(Plain-text document sources)
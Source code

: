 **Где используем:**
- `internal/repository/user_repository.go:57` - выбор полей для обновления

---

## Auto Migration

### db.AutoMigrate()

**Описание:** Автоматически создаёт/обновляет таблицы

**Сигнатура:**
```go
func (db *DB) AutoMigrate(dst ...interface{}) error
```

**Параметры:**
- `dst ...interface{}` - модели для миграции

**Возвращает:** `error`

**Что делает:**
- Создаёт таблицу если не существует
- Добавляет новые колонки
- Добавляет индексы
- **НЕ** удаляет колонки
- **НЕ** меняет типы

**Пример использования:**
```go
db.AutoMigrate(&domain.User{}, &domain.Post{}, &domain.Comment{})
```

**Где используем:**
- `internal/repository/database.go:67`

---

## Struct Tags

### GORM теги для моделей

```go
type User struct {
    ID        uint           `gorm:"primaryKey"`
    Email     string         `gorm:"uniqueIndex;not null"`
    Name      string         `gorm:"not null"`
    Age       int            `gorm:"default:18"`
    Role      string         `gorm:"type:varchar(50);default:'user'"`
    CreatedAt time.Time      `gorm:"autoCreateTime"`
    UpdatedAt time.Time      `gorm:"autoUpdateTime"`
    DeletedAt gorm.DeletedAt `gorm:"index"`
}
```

=== Exercise ===
Would you retype the lines of the data above, from the one holding "## Struct Tags" through its final line, exactly and without adding any other line?

=== Response area ===
## Struct Tags

### GORM теги для моделей

```go
type User struct {
    ID        uint           `gorm:"primaryKey"`
    Email     string         `gorm:"uniqueIndex;not null"`
    Name      string         `gorm:"not null"`
    Age       int            `gorm:"default:18"`
    Role      string         `gorm:"type:varchar(50);default:'user'"`
    CreatedAt time.Time      `gorm:"autoCreateTime"`
    UpdatedAt time.Time      `gorm:"autoUpdateTime"`
    DeletedAt gorm.DeletedAt `gorm:"index"`
}
```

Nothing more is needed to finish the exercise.